Saturday, May 16, 2015
Randomized trials and corruption
There is a debate in the analysis of poverty between those in favour of
small incremental reforms based on randomized trials and those in favour
of big non-marginal reforms that change the structure of society. I
believe that the latter is the spirit of the critique of Martin Ravaillon
to the work of Duflo and Banerjee. Of course, small reforms are
welcome, but there is always a question about their external validity
and there are doubts that they can lend support to any particular theory
that may help change things at a larger scale. Perhaps something
similar can be said about the reform of politics and the reduction of
corruption. Actually the same Banerjee and other authors have some
articles that I am reviewing where they introduce similar randomized
trials, not only to reduce corruption but also to improve politics by
reducing patronage and ethnic-based appeals. Again, all these small
reforms would be welcome, but given that corruption reforms depend on
the solution to a collective action problem (people only tend to act
cleanly if others do so), it seems difficult that one can fix the
problem without sweeping reform and a societal ethical commitment to
fight it. Many well intentioned reform proposals on corruption based on
incentive theory have failed. There are positive experiences with large
scale corruption reform, such as those in many US states in the XXth
century or those in Sweeden in the XIXth century. These reforms were not
brief nor simple.

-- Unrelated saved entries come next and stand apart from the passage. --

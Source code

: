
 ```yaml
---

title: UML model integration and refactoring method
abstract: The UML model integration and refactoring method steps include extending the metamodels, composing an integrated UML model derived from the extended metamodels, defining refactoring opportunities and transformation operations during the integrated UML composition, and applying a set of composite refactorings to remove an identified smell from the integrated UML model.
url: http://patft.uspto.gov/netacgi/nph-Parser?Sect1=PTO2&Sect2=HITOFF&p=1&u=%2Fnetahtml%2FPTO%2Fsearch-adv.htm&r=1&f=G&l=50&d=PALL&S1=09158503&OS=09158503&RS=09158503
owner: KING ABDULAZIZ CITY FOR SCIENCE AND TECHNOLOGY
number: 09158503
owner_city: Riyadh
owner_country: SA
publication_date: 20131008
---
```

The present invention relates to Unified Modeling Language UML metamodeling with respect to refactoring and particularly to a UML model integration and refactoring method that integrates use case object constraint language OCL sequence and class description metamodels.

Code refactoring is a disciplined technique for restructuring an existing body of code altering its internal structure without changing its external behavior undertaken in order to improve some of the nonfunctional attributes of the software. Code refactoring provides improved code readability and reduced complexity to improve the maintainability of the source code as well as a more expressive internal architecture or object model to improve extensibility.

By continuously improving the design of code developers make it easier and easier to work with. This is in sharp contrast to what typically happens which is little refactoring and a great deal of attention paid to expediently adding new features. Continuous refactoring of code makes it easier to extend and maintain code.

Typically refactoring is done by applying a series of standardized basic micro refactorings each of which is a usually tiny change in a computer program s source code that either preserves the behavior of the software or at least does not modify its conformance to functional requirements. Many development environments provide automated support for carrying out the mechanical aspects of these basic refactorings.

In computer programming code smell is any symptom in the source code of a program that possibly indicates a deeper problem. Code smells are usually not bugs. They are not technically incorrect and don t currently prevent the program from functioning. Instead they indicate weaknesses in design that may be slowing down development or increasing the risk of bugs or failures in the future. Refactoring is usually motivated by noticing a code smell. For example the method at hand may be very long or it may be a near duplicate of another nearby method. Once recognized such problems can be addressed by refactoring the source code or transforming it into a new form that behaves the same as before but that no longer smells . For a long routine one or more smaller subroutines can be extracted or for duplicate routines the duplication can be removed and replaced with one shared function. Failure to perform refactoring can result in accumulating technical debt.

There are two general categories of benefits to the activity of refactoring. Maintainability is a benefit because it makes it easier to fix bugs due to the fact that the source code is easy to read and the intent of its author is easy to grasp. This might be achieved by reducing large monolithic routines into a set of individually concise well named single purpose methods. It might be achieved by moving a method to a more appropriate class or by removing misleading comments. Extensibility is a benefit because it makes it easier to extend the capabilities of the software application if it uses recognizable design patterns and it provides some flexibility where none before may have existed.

In the case of the US, it is likely that corruption
did not disappear, but it mutated into something different: from machine
politics to the revolving doors, summarizing in the smallest possible
number of words something that took decades and different mechanisms in
different places. I am not sure that corruption and patronage can be
fixed by appointing an expert committee that concludes that the main
problem is in political parties, when political parties are needed to
fix de problem. Corruption is a political and economic problem that
affects the structure of society, and that is linked to inequality and
to excessive political power of big economic interests. Like with
poverty, it is hard to imagine that corruption is going to be fixed one
experiment at a time.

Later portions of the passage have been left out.